Um mundo de papel

“O senhor imagina o que é isso para uma pessoa moça que se esforça para melhorar de vida? As taxas pagas, o dinheiro dos professores, das passagens, o tempo perdido, a decepção…”

A história que essa carta me conta é triste e banal. Houve um concurso para escriturário de determinada autarquia. A moça inscreveu-se, tomou cursos, estudou meses, fez as provas, foi aprovada, foi classificada, chorou de alegria quando a mãe a beijou, ficou esperando a nomeação, passaram-se dois anos, ela não foi nomeada e o concurso não vale mais.

O Estado, no Brasil, é um brincalhão.

Um homem me conta história idêntica: “gastei tempo, dinheiro e saúde, passei noites em claro, fiquei até doente dos olhos… deixei de levar minha filhinha a passear aos domingos… tudo em troca de nada… sou um ‘otário’…”

O pior é que os dois me pedem conselho. Só posso dizer que continuem a se esforçar e a ser bonzinhos, pois Deus protege os inocentes. Ou então o remédio é nascer outra vez, em uma família conveniente. Eu poderia fornecer aqui o nome de algumas famílias convenientes, isto é, famílias onde as mocinhas e os rapazes são nomeados, sem concurso nenhum, para cargos esplêndidos.
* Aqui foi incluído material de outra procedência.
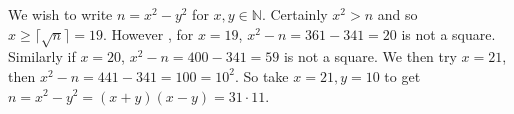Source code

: We wish to write $n=x^2-y^2$ for $x,y \in \mathbb{N}$. Certainly $x^2>n$ and
so $x \ge \lceil \sqrt{n} \rceil= 19$. However , for $x=19$,
$x^2-n=361-341=20$ is not a square. Similarly if $x=20$, $x^2-n=400-341=59$
is not a square. We then try $x=21$, then $x^2-n=441-341=100=10^2$. So take
$x=21,y=10$ to get $n=x^2-y^2=(x+y)(x-y)=31 \cdot 11$.

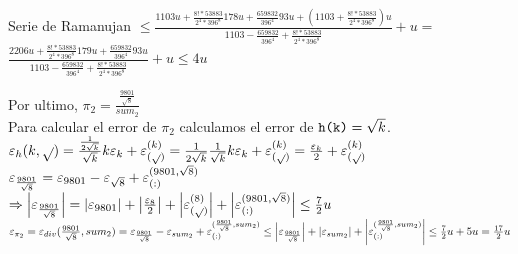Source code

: \begin{subsection}{Serie de Ramanujan}
	$\leq \frac{1103u + \frac{8!*53883}{2^4*396^8}178u + \frac{659832}{396^4}93u + (1103+\frac{8!*53883}{2^4*396^8})u}{1103 - \frac{659832}{396^4} + \frac{8!*53883}{2^4*396^8}} + u =$\\
	
	$\frac{2206u + \frac{8!*53883}{2^4*396^8}179u + \frac{659832}{396^4}93u}{1103 - \frac{659832}{396^4} + \frac{8!*53883}{2^4*396^8}} + u \leq 4u$\\
	
	\pa
	
	Por ultimo, $\pi_2=\frac{\frac{9801}{\sqrt{8}}}{sum_2}$\\
	
	Para calcular el error de $\pi_2$ calculamos el error de $\texttt{h(k)}=\sqrt{k}$.\\
	
	$\varepsilon _{h}({k,\sqrt{ }}) = \frac{\frac{1}{2\sqrt{k}}}{\sqrt{k}}k\varepsilon _{k} + \varepsilon _{({\sqrt{ }})}^{({k})} = \frac{1}{2\sqrt{k}}\frac{1}{\sqrt{k}}k\varepsilon _{k} + \varepsilon _{({\sqrt{ }})}^{({k})} = \frac{\varepsilon _{k}}{2} + \varepsilon _{({\sqrt{ }})}^{({k})}$\\
	
	$\varepsilon _{\frac{9801}{\sqrt{8}}} = \varepsilon _{9801} - \varepsilon _{\sqrt{8}} + \varepsilon _{({:})}^{({9801,\sqrt{8}})}$\\
	$\Rightarrow \left|\varepsilon _{\frac{9801}{\sqrt{8}}}\right| = \left|\varepsilon _{9801}\right| + \left|\frac{\varepsilon _{8}}{2}\right| + \left|\varepsilon _{({\sqrt{ }})}^{({8})}\right| + \left|\varepsilon _{({:})}^{({9801,\sqrt{8}})}\right| \leq \frac{7}{2}u$\\
		
	$\varepsilon _{\pi_2} = \varepsilon _{div}({\frac{9801}{\sqrt{8}},sum_2}) = \varepsilon _{\frac{9801}{\sqrt{8}}} - \varepsilon _{sum_2} + \varepsilon _{({:})}^{({\frac{9801}{\sqrt{8}},sum_2})} \leq \left|\varepsilon _{\frac{9801}{\sqrt{8}}}\right| + \left|\varepsilon _{sum_2}\right| + \left|\varepsilon _{({:})}^{({\frac{9801}{\sqrt{8}},sum_2})}\right| \leq \frac{7}{2}u + 5u = \frac{17}{2}u$\\
		
\end{subsection}
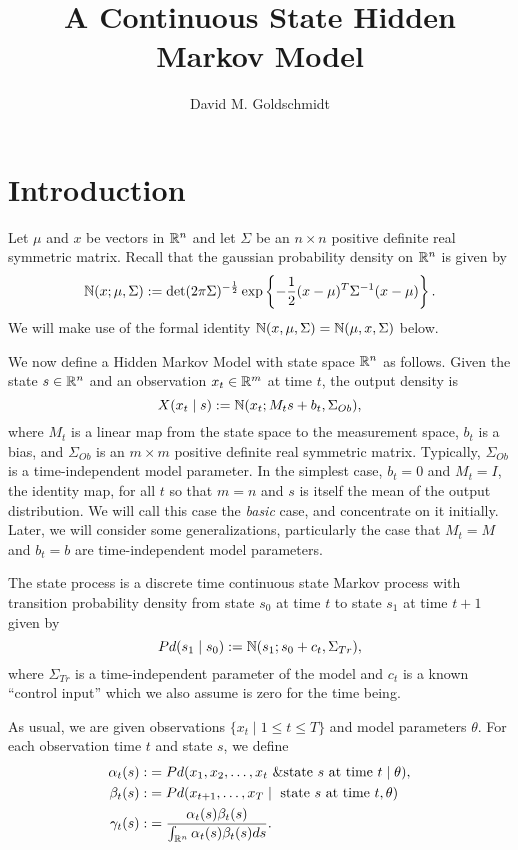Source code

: \documentclass[12pt,leqno]{article}
\title{A Continuous State Hidden Markov Model}
\author{David M. Goldschmidt}
\begin{document}
\newcommand{\p}{\ensuremath{u}}
\newcommand{\VV}{V}
\maketitle


\section{Introduction}
Let $\mu$ and $x$ be vectors in ${\mathbb R}^n$ and let $\Sigma$ be an $n\times{n}$ positive
definite real symmetric matrix.  Recall that the gaussian probability density
on ${\mathbb R}^n$ is given by 
$$
{\mathbb N}(x;\mu,\Sigma) := \det(2\pi\Sigma)^{-\frac{1}{2}}\exp\left\{-\frac{1}{2}
(x - \mu)^T\Sigma^{-1}(x-\mu)\right\}.
$$
We will make use of the formal identity ${\mathbb N}(x,\mu,\Sigma) = {\mathbb N}(\mu,x,\Sigma)$ below.

We now define a Hidden Markov Model with state space ${\mathbb R}^n$ as follows.  Given the state $s\in{\mathbb R}^n$ and an observation $x_t\in{\mathbb R}^m$ at time $t$, the output density is
$$
X(x_t\mid s) := {\mathbb N}(x_t;M_ts + b_t,\Sigma_{Ob}),
$$
where $M_t$ is a linear map from the state space to the
measurement space, $b_t$ is a bias, and $\Sigma_{Ob}$ is an $m\times{m}$ positive definite real symmetric matrix.  Typically, $\Sigma_{Ob}$ is a time-independent model parameter.
In the simplest case, $b_t = 0$  and $M_t = I$, the identity map, for all $t$ so that $m = n$ and $s$ is itself the mean of the output distribution.  We will call this case the {\em basic} case, and concentrate on it initially. Later, we will consider some generalizations, particularly the case that $M_t = M$ and $b_t = b$ are time-independent model parameters.

The state process is a discrete time continuous state Markov process with transition probability density
from state $s_0$ at time $t$ to state $s_1$ at time $t+1$ given by
$$
Pd(s_1\mid s_0) :=  {\mathbb N}(s_1;s_0+c_t,\Sigma_{Tr}),
$$
where $\Sigma_{Tr}$ is a time-independent parameter of the model
and $c_t$ is a known ``control input'' which we also assume is zero for the time being.

As usual, we are given observations $\{x_t\mid 1\le t\le T\}$ and model parameters $\theta$.  For each observation time $t$ and state $s$, we define
\begin{align*}
  \alpha_t(s) :&= Pd(x_1,x_2,\dots,x_t~ \& \text{state $s$ at time $t$}\mid \theta ),\\
  \beta_t(s) :&= Pd(x_{t+1},\dots,x_T \mid ~\text{state $s$ at time $t$},\theta)\\
  \gamma_t(s) :&= \frac{\alpha_t(s)\beta_t(s)}{\int_{{\mathbb R}^n}\alpha_t(s)\beta_t(s)ds}.
\end{align*}
\end{document}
É verdade que há sujeitos admiráveis que, mesmo não pertencendo a essas famílias, conseguem coisas impressionantes. O diabo é que eles não revelam sua técnica. O DASP deveria requisitar um desses cavalheiros e encarregá-lo de escrever um livro no estilo de Dale Carnegie: Como Fazer Amigos e Arranjar uma Galinha-Morta no Serviço Público Federal.